Let’s take a little tour of the current climate in education in honor of the approaching school year. First, here’s the Texas Republican Party opposing the teaching of critical thinking in its 2012 platform:
Knowledge-Based Education – We oppose the teaching of Higher Order Thinking Skills (HOTS) (values clarification), critical thinking skills and similar programs that are simply a relabeling of Outcome-Based Education (OBE) (mastery learning) which focus on behavior modification and have the purpose of challenging the student’s fixed beliefs and undermining parental authority.

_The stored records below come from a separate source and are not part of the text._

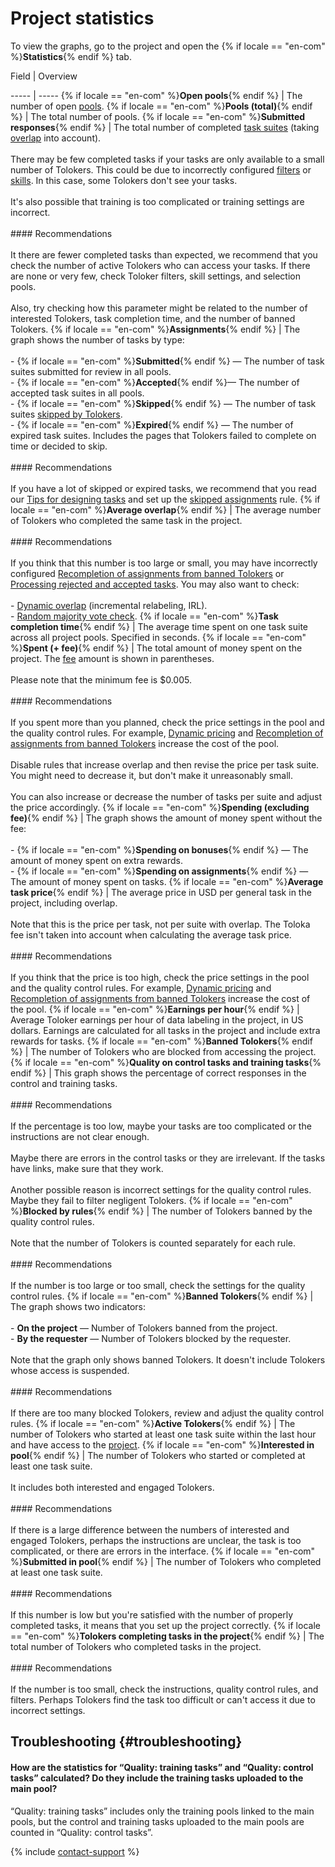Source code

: # Project statistics

To view the graphs, go to the project and open the {% if locale == "en-com" %}**Statistics**{% endif %} tab.


Field
 |
Overview

----- | -----
{% if locale == "en-com" %}**Open pools**{% endif %} | The number of open [pools](../../glossary.md#pool-ru).
{% if locale == "en-com" %}**Pools (total)**{% endif %} | The total number of pools.
{% if locale == "en-com" %}**Submitted responses**{% endif %} | The total number of completed [task suites](../../glossary.md#task-page-ru) (taking [overlap](../../glossary.md#overlap-ru) into account).<br/><br/>There may be few completed tasks if your tasks are only available to a small number of Tolokers. This could be due to incorrectly configured [filters](filters.md) or [skills](nav.md). In this case, some Tolokers don't see your tasks.<br/><br/>It's also possible that training is too complicated or training settings are incorrect.<br/><br/>#### Recommendations<br/><br/>It there are fewer completed tasks than expected, we recommend that you check the number of active Tolokers who can access your tasks. If there are none or very few, check Toloker filters, skill settings, and selection pools.<br/><br/>Also, try checking how this parameter might be related to the number of interested Tolokers, task completion time, and the number of banned Tolokers.
{% if locale == "en-com" %}**Assignments**{% endif %} | The graph shows the number of tasks by type:<br/><br/>- {% if locale == "en-com" %}**Submitted**{% endif %} — The number of task suites submitted for review in all pools.<br/>- {% if locale == "en-com" %}**Accepted**{% endif %}— The number of accepted task suites in all pools.<br/>- {% if locale == "en-com" %}**Skipped**{% endif %} — The number of task suites [skipped by Tolokers](pool_statistic-pool.md#skipped-tasks).<br/>- {% if locale == "en-com" %}**Expired**{% endif %} — The number of expired task suites. Includes the pages that Tolokers failed to complete on time or decided to skip.<br/><br/>#### Recommendations<br/><br/>If you have a lot of skipped or expired tasks, we recommend that you read our [Tips for designing tasks](faq.md) and set up the [skipped assignments](skipped-assignments.md) rule.
{% if locale == "en-com" %}**Average overlap**{% endif %} | The average number of Tolokers who completed the same task in the project.<br/><br/>#### Recommendations<br/><br/>If you think that this number is too large or small, you may have incorrectly configured [Recompletion of assignments from banned Tolokers](restore-task-overlap.md) or [Processing rejected and accepted tasks](reassessment-after-accepting.md). You may also want to check:<br/><br/>- [Dynamic overlap](dynamic-overlap.md) (incremental relabeling, IRL).<br/>- [Random majority vote check](selective-mvote.md).
{% if locale == "en-com" %}**Task completion time**{% endif %} | The average time spent on one task suite across all project pools. Specified in seconds.
{% if locale == "en-com" %}**Spent (+ fee)**{% endif %} | The total amount of money spent on the project. The [fee](budget.md) amount is shown in parentheses.<br/><br/>Please note that the minimum fee is $0.005.<br/><br/>#### Recommendations<br/><br/>If you spent more than you planned, check the price settings in the pool and the quality control rules. For example, [Dynamic pricing](dynamic-pricing.md#section_ucl_3hl_vlb) and [Recompletion of assignments from banned Tolokers](restore-task-overlap.md) increase the cost of the pool.<br/><br/>Disable rules that increase overlap and then revise the price per task suite. You might need to decrease it, but don't make it unreasonably small.<br/><br/>You can also increase or decrease the number of tasks per suite and adjust the price accordingly.
{% if locale == "en-com" %}**Spending (excluding fee)**{% endif %} | The graph shows the amount of money spent without the fee:<br/><br/>- {% if locale == "en-com" %}**Spending on bonuses**{% endif %} — The amount of money spent on extra rewards.<br/>- {% if locale == "en-com" %}**Spending on assignments**{% endif %} — The amount of money spent on tasks.
{% if locale == "en-com" %}**Average task price**{% endif %} | The average price in USD per general task in the project, including overlap.<br/><br/>Note that this is the price per task, not per suite with overlap. The Toloka fee isn't taken into account when calculating the average task price.<br/><br/>#### Recommendations<br/><br/>If you think that the price is too high, check the price settings in the pool and the quality control rules. For example, [Dynamic pricing](dynamic-pricing.md#section_ucl_3hl_vlb) and [Recompletion of assignments from banned Tolokers](restore-task-overlap.md) increase the cost of the pool.
{% if locale == "en-com" %}**Earnings per hour**{% endif %} | Average Toloker earnings per hour of data labeling in the project, in US dollars. Earnings are calculated for all tasks in the project and include extra rewards for tasks.
{% if locale == "en-com" %}**Banned Tolokers**{% endif %} | The number of Tolokers who are blocked from accessing the project.
{% if locale == "en-com" %}**Quality on control tasks and training tasks**{% endif %} | This graph shows the percentage of correct responses in the control and training tasks.<br/><br/>#### Recommendations<br/><br/>If the percentage is too low, maybe your tasks are too complicated or the instructions are not clear enough.<br/><br/>Maybe there are errors in the control tasks or they are irrelevant. If the tasks have links, make sure that they work.<br/><br/>Another possible reason is incorrect settings for the quality control rules. Maybe they fail to filter negligent Tolokers.
{% if locale == "en-com" %}**Blocked by rules**{% endif %} | The number of Tolokers banned by the quality control rules.<br/><br/>Note that the number of Tolokers is counted separately for each rule.<br/><br/>#### Recommendations<br/><br/>If the number is too large or too small, check the settings for the quality control rules.
{% if locale == "en-com" %}**Banned Tolokers**{% endif %} | The graph shows two indicators:<br/><br/>- **On the project** — Number of Tolokers banned from the project.<br/>- **By the requester** — Number of Tolokers blocked by the requester.<br/><br/>Note that the graph only shows banned Tolokers. It doesn't include Tolokers whose access is suspended.<br/><br/>#### Recommendations<br/><br/>If there are too many blocked Tolokers, review and adjust the quality control rules.
{% if locale == "en-com" %}**Active Tolokers**{% endif %} | The number of Tolokers who started at least one task suite within the last hour and have access to the [project](../../glossary.md#project-ru).
{% if locale == "en-com" %}**Interested in pool**{% endif %} | The number of Tolokers who started or completed at least one task suite.<br/><br/>It includes both interested and engaged Tolokers.<br/><br/>#### Recommendations<br/><br/>If there is a large difference between the numbers of interested and engaged Tolokers, perhaps the instructions are unclear, the task is too complicated, or there are errors in the interface.
{% if locale == "en-com" %}**Submitted in pool**{% endif %} | The number of Tolokers who completed at least one task suite.<br/><br/>#### Recommendations<br/><br/>If this number is low but you're satisfied with the number of properly completed tasks, it means that you set up the project correctly.
{% if locale == "en-com" %}**Tolokers completing tasks in the project**{% endif %} | The total number of Tolokers who completed tasks in the project.<br/><br/>#### Recommendations<br/><br/>If the number is too small, check the instructions, quality control rules, and filters. Perhaps Tolokers find the task too difficult or can't access it due to incorrect settings.



## Troubleshooting {#troubleshooting}

#### How are the statistics for “Quality: training tasks” and “Quality: control tasks” calculated? Do they include the training tasks uploaded to the main pool?

“Quality: training tasks” includes only the training pools linked to the main pools, but the control and training tasks uploaded to the main pools are counted in “Quality: control tasks”.

{% include [contact-support](../_includes/contact-support-help.md) %}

“Texas GOP rejects ‘critical thinking’ skills. Really.” Valerie Strauss
I was pointed to this article by Terran Lane, a now-ex professor of computer science who left his (tenured) teaching position at the University of New Mexico for a position at Google. Lane’s essay lists his many reasons for leaving. Here’s what he says about what we might call a culture of administration:
In my time at UNM, I served under four university presidents, three provosts, and two deans. The consistent pattern of management changes was centralization of control, centralization of resources, and increase of pressure on departments and faculty. This gradually, but quite noticeably, produced implicit and explicit attacks on faculty autonomy, decrease of support for faculty, and increase of uncertainty. In turn, I (and many others) feel that these attacks subvert both teaching and research missions of the university.
“On Leaving Academia” Terran Lane
And this is from an article describing some of the material included in textbooks that will be a part of Louisiana’s newly privatized public school system.
Perhaps the best known work of propaganda to come from the Depression was John Steinbeck’s The Grapes of Wrath…Other forms of propaganda included rumors of mortgage foreclosures, mass evictions, and hunger riots and exaggerated statistics representing the number of unemployed and homeless people in America.”—United States History: Heritage of Freedom, 2nd ed., A Beka Book, 1996
“14 Wacky “Facts” Kids Will Learn in Louisiana’s Voucher Schools,” Deanna Pan
The Grapes of Wrath…Great literature or propaganda? To even entertain such a debate is frightening.